Content that the migration issue would remain quiet, both Childebert and Chlothar make plans to retake the lands of Aquitaine lost to the Visigoths in recent campaigns. Later that year, heading the appeals from the Thuringian nobles Theudebert leads an army to confront the Bavarian invasion.
Encountering an Ostrogothic revival in Italy, the Byzantines request the support of their ‘allies’, the Franks to deal with them. In reply, Theudebert would send troops as quickly as the current internal and external conflicts could be resolved and so Belisarius made plans to campaign in the following year.
During the summer, the combined forces of Childebert and Chlothar meet the Visigoths south of Orleans. Fought near the Loire River, the Neustrian army is defeated by the Visigoths forcing both Frankish kings to retreat to their respective domains.
Across the Rhine, Theudebert with Thuringian allies engage the Bavarians near Giessen and soundly defeat them killing their king. The realm of Thuringia now becomes part of the kingdom of Austrasia which should deter any further threats by the Bavarians.

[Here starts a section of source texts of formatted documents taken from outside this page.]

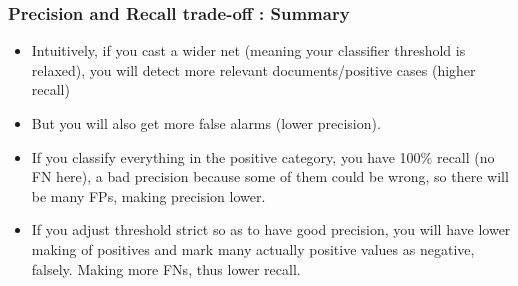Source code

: 









\begin{frame}[fragile]\frametitle{Precision and Recall trade-off : Summary}
\begin{itemize}
\item Intuitively, if you cast a wider net (meaning your classifier threshold is relaxed), you will detect more relevant documents/positive cases (higher recall) 
\item But you will also get more false alarms (lower precision). 
\item If you classify everything in the positive category, you have 100\% recall (no FN here), a bad precision because some of them could be wrong, so there will be many FPs, making precision lower.
\item If you adjust threshold strict so as to have good precision, you will have lower making of positives and mark many actually positive values as negative, falsely. Making more FNs, thus lower recall.
\end{itemize}
\end{frame}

The defeat in Aquitaine coupled with the Breton, Saxon and Frisian incursions has spurred a wave of discontent among the nobles of Neustria tantamount to open rebellion. Not only has the commercial trade been disrupted by piracy but the rising cost to support the ineffectual wars is proving a tipping point for the disaffected nobles; the situation is quite similar in the fiefdom of Chlothar. The situation leads both sides to raise armies and these met to do battle a day’s march from Paris. The defeat of the royal army sent Childebert to seek the safety behind the walls of Paris with the rebels in pursuit. Heartened by the news of Childebert’s defeat, the nobles of Reims rise in revolt against Chlothar.
Those armies met in August and rebel forces defeated Chlothar near the River Aisne. Leaving his troops to their fate, Chlothar fled to his capital at Reims and sent messengers to his nephew, Theudebert, for help.
Rebel forces besieging both Paris and Reims disperse before the winter snows and vow to return next spring to resume their fight. Theudebert used the winter period as to how best to aide his treacherous uncles news arrived of Childebert’s death (assassination?). Aware that Childebert had no heir to succeed him, Theudebert moved quickly to Paris to set himself as regent until the question of a successor could be resolved. Chlothar was in no position to contest this decision as he would not stir far from Reims with hostile nobles moving about the land.
Three summers have passed and the diplomatic skills of Theudebert have gain fruition arranging the union of his son and heir to Chrodoberge, the eldest daughter of Childebert; a union that would expand the Austrasian realm already increased by the recent acquisition of Thuringian lands. Burgundy was now a staunch ally, however, regaining Aquitaine would require some thought as the Visigoths were led by capable generals and have not been defeated in open battle.
As the calendar approaches the next decade (turn 5) good news appeared on the horizon as the majority of Saxon and Frisian activity now moved across the channel finding Britannia a richer prize.